Eco

306 40 61
                                    

                                                                                                                      Carla

La primera vez que estuve segura de algo en mi vida fue cuando tomé por primera vez a Dani entre mis brazos.

En ese momento apenas tenía tres años y aun así cuando sentí su calor sobre mi pecho, el mundo se iluminó con colores que me acompañarían de por vida hasta que ella se fue.

Y es que cuando posé mi mano sobre sus mejillas sonrosadas y ella apretó por inercia uno de mis dedos contra su puño diminuto, supe que había nacido para aquel momento.

Que había nacido para ser hermana mayor.

Luego llegaron otros tipos de certezas que nuevamente mi hermana bautizó como la certeza de que no había persona más dramática que ella o la de que solo necesitaba de uno de sus chistes malos para que mi día mejorase o que se tirase sobre mí mientras estaba enojada.

Sin embargo, nunca una certeza había dolido tanto como la de que ella jamás volvería.

Esta no llegó de manera instantánea cuando nos informaron que habían encontrado su cuerpo a unos kilómetros de la playa donde Daniela y sus amigos habían ido aquel fin de semana de junio.

Tampoco llegó con el grito gutural de parte de mi madre en el teléfono mientras todos nuestros mundos colapsaban ante la peor noticia que podíamos haber recibido, sino que más bien llegó después del funeral cuando todos ya se habían ido y nuestra casa dejó de ser ese castillo amurallado donde podías refugiarte de todo lo malo que pasaba en el exterior y se convirtió en el escenario favorito de nuestras pesadillas.

No puedo afirmar cómo sucedió pero cuando subí a mi habitación y noté que el cuarto de mi hermana seguía igual de desordenado que como ella lo había dejado una semana atrás, por primera vez en días me atreví a entrar y abrir las cortinas para que entrase un poco del sol de la tarde a las penumbras que recorrían cada pared lila.

Fueron segundos o quizás minutos los que necesité para darme cuenta de que la dueña de más de la mitad de mis risas se había ido por siempre.

Fue como una estocada directa al corazón reconocer aquella idea tan simple y fue inevitable que mis piernas cedieran y un grito de dolor desde lo más profundo de mi alma apareciera con tintes de remordimiento porque todo podía haber sido evitable.

Si tan solo se hubiera quedado en casa.

Si tan solo hubiese preferido quedarse a dormir en mi cama antes que querer salir aquella noche.

Si tan solo hubiese sido menos condescendiente y me hubiese puesto firme sobre salir ese viernes de forma inesperada.

Miles de si tan solo se acumularon entre las paredes que veían el ocaso de sus días mientras una bomba emocional de culpa arrasó con cualquier rastro de cordura dentro de mí.
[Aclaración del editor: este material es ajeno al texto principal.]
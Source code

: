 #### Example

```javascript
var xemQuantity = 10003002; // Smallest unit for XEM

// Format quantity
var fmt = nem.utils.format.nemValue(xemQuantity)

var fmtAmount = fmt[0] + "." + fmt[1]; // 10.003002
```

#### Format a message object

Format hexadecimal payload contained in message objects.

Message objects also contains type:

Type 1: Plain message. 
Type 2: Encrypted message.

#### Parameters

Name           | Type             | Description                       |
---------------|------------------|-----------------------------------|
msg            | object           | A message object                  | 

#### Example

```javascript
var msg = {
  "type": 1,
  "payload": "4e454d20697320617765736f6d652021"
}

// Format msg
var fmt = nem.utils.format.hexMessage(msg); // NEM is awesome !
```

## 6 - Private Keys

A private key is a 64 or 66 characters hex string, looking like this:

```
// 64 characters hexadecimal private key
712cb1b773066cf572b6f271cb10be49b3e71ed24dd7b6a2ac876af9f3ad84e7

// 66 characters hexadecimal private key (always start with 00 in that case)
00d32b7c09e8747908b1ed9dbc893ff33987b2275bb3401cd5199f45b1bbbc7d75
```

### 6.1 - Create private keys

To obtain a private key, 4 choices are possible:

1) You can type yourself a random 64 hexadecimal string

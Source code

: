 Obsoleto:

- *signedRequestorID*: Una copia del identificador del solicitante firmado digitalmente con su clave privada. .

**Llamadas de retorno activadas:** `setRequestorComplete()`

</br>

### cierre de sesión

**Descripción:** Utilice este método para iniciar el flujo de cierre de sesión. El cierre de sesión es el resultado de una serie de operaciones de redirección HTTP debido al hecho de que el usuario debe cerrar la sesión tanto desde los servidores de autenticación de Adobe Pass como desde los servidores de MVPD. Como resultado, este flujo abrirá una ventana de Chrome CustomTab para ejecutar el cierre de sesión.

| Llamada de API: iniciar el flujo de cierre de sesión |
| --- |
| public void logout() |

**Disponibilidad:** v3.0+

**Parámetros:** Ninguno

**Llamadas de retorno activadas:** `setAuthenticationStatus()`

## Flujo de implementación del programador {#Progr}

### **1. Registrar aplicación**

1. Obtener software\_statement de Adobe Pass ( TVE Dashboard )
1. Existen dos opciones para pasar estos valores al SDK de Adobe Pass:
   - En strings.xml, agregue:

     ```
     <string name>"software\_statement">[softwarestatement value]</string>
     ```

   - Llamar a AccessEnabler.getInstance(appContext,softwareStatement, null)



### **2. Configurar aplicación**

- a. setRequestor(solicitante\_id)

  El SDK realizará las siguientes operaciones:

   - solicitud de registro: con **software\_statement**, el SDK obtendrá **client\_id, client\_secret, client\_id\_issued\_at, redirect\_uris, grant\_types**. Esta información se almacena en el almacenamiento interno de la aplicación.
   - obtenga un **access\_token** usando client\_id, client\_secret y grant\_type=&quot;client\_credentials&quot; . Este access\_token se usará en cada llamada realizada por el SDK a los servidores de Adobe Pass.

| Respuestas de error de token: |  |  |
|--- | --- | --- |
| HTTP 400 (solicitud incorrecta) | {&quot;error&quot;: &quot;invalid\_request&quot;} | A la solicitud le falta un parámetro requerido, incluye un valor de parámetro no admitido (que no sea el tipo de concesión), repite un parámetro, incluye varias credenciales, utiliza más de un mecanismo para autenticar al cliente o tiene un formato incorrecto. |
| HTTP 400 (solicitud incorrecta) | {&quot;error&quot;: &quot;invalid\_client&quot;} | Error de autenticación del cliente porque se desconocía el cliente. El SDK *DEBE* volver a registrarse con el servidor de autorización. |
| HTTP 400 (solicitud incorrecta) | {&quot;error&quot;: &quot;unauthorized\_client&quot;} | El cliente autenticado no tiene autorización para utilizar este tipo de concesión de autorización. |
Mis manos no tardaron en pedir a gritos que todas esas ideas acabaran de una vez mientras no era capaz de alzar la mirada ante la rabia con la que mi conciencia se estaba hilando a través de la inminente culpa que tenía en todo lo que había sucedido.

No tenía la más mínima idea de cómo les explicaría a mis padres que había sido la peor hermana mayor del mundo y le había dado permiso para salir cuando ellos no estaban, solo porque deseaba estudiar tranquila para una de mis clases extracurriculares.

No sabía cómo iba a volver a mirarlos a la cara sin sentir el dolor y el remordimiento de que no se podía retroceder en el tiempo y que nada iba a regresar a su hija.